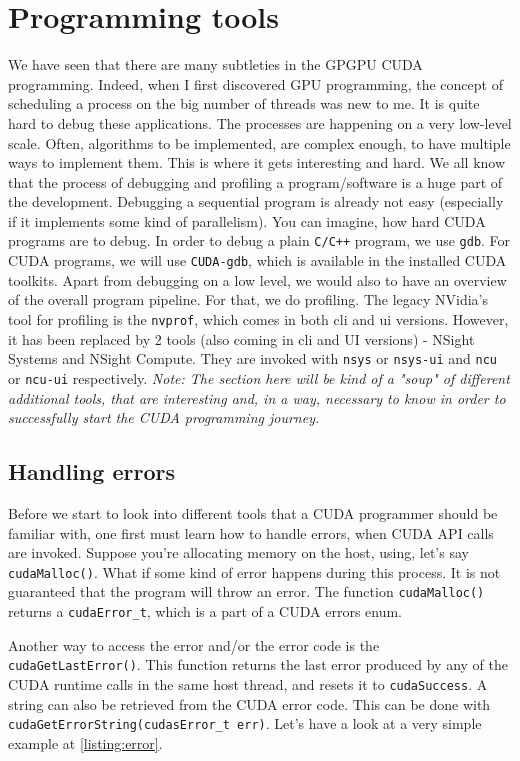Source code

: \section{Programming tools}
We have seen that there are many subtleties in the GPGPU CUDA programming. 
Indeed, when I first discovered GPU programming, the concept of scheduling 
a process on the big number of threads was new to me. It is quite hard to 
debug these applications. The processes are happening on a very low-level scale. 
Often, algorithms to be implemented, are complex enough, to have multiple ways to implement them.
This is where it gets interesting and hard. We all know that the process of debugging 
and profiling a program/software is a huge part of the development. 
Debugging a sequential program is already not easy (especially if it implements some kind of parallelism). 
You can imagine, how hard CUDA programs are to debug. In order to debug a plain \verb|C/C++| program, we use 
\verb|gdb|. For CUDA programs, we will use \verb|CUDA-gdb|, which is available in the installed CUDA toolkits. 
Apart from debugging on a low level, we would also to have an overview of the overall program pipeline. For that, 
we do profiling. The legacy NVidia's tool for profiling is the \verb|nvprof|, which comes in both cli and ui versions.
However, it has been replaced by 2 tools (also coming in cli and UI versions) - NSight Systems and NSight Compute.
They are invoked with \verb|nsys| or \verb|nsys-ui| and \verb|ncu| or \verb|ncu-ui| respectively.
\textit{Note: The section here will be kind of a "soup" of different additional tools, that are interesting and, 
in a way, necessary to know in order to successfully start the CUDA programming journey.}

\subsection{Handling errors}
Before we start to look into different tools that a CUDA programmer should be familiar with, one first must learn how 
to handle errors, when CUDA API calls are invoked. Suppose you're allocating memory on the host, using, let's say \verb|cudaMalloc()|.
What if some kind of error happens during this process. It is not guaranteed that the program will throw an error.
The function \verb|cudaMalloc()| returns a \verb|cudaError_t|, which is a part of a CUDA errors enum. 

Another way to access the error and/or the error code is the \verb|cudaGetLastError()|. 
This function returns the last error produced by any of the CUDA runtime calls in the same host thread, 
and resets it to \verb|cudaSuccess|. A string can also be retrieved from the CUDA error code. This can be 
done with \verb|cudaGetErrorString(cudasError_t err)|.
Let's have a look at a very simple example at \autoref{listing:error}.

......

### AIM OF THE TASK
Set out exactly, and only, the lines between the first line of the listing and the line containing "debug these applications.", counting both, while leaving every picture out.

### SOLUTION FOR THIS TASK
Source code

: \section{Programming tools}
We have seen that there are many subtleties in the GPGPU CUDA programming. 
Indeed, when I first discovered GPU programming, the concept of scheduling 
a process on the big number of threads was new to me. It is quite hard to 
debug these applications. The processes are happening on a very low-level scale. 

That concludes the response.